Ilustración sobre el líder políticamente correcto del siglo XXI. /AMB-Actuall
Ilustración sobre el líder políticamente correcto del siglo XXI. /AMB-Actuall

Lo de las raíces griegas o latinas concede un gran predicamento a los neologismos. Mi amigo Thomas Baumert registra esta atrevida expresión en un reciente discurso feminista: “homo y fémina oeconómicus”. Con ello, mataba dos pájaros de un tiro: quedaba como una persona culta y defendía a sus hermanos ideológicos.

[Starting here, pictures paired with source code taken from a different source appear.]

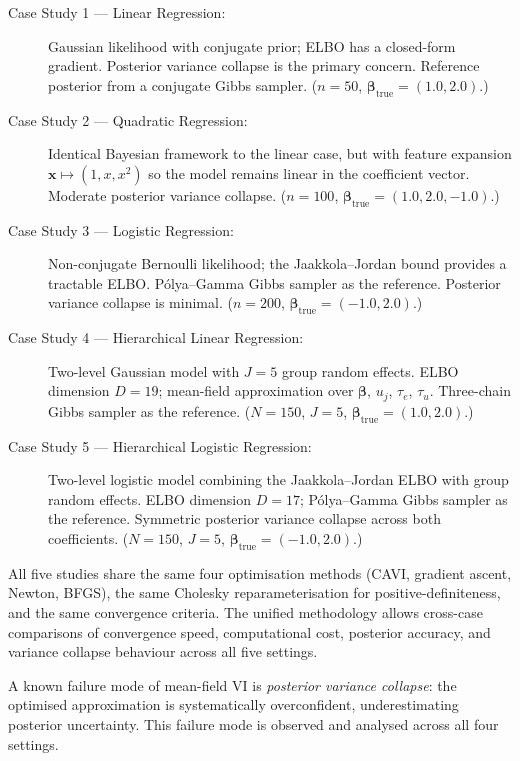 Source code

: \documentclass[11pt,a4paper]{article}
\begin{document}
\begin{description}
  \item[Case Study 1 --- Linear Regression:]
    Gaussian likelihood with conjugate prior; ELBO has a closed-form gradient.
    Posterior variance collapse is the primary concern.
    Reference posterior from a conjugate Gibbs sampler.
    ($n=50$, $\bm{\beta}_{\mathrm{true}} = (1.0, 2.0)$.)
  \item[Case Study 2 --- Quadratic Regression:]
    Identical Bayesian framework to the linear case, but with feature expansion
    $\bm{x} \mapsto (1, x, x^2)$ so the model remains linear in the coefficient vector.
    Moderate posterior variance collapse.
    ($n=100$, $\bm{\beta}_{\mathrm{true}} = (1.0, 2.0, -1.0)$.)
  \item[Case Study 3 --- Logistic Regression:]
    Non-conjugate Bernoulli likelihood; the Jaakkola--Jordan bound provides a tractable
    ELBO.
    P\'{o}lya--Gamma Gibbs sampler as the reference.
    Posterior variance collapse is minimal.
    ($n=200$, $\bm{\beta}_{\mathrm{true}} = (-1.0, 2.0)$.)
  \item[Case Study 4 --- Hierarchical Linear Regression:]
    Two-level Gaussian model with $J=5$ group random effects.
    ELBO dimension $D=19$; mean-field approximation over $\bm{\beta}$, $u_j$, $\tau_e$, $\tau_u$.
    Three-chain Gibbs sampler as the reference.
    ($N=150$, $J=5$, $\bm{\beta}_{\mathrm{true}} = (1.0, 2.0)$.)
  \item[Case Study 5 --- Hierarchical Logistic Regression:]
    Two-level logistic model combining the Jaakkola--Jordan ELBO with group random effects.
    ELBO dimension $D=17$; P\'{o}lya--Gamma Gibbs sampler as the reference.
    Symmetric posterior variance collapse across both coefficients.
    ($N=150$, $J=5$, $\bm{\beta}_{\mathrm{true}} = (-1.0, 2.0)$.)
\end{description}

All five studies share the same four optimisation methods (CAVI, gradient ascent,
Newton, BFGS), the same Cholesky reparameterisation for positive-definiteness, and
the same convergence criteria.
The unified methodology allows cross-case comparisons of convergence speed,
computational cost, posterior accuracy, and variance collapse behaviour across
all five settings.

A known failure mode of mean-field VI is \emph{posterior variance collapse}: the
optimised approximation is systematically overconfident, underestimating posterior
uncertainty.
This failure mode is observed and analysed across all four settings.
\end{document}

No importaba mucho el dislate léxico. Ella primaba lo que se llama, ahora, sororidad. Es un nuevo cultismo para no tener que decir “hermandad” o “fraternidad”, que pueden sonar machistas.

Debe quedar claro que homo (hombre), el latín, se refiere a la especie humana (la que procede del humus o barro primordial). Ese término genérico comprende tanto el vir (varón) como la mulier (mujer). En el inglés actual, no hay una buena traducción de homo (man equivale, más bien, a varón), por lo que se aconseja recurrir a la perífrasis “hombres y mujeres”, que, en castellano, suena a redicha. La emplean mucho algunos políticos y escritores, temerosos de ser tildados de machistas. Son algo peor: virtuales analfabetos.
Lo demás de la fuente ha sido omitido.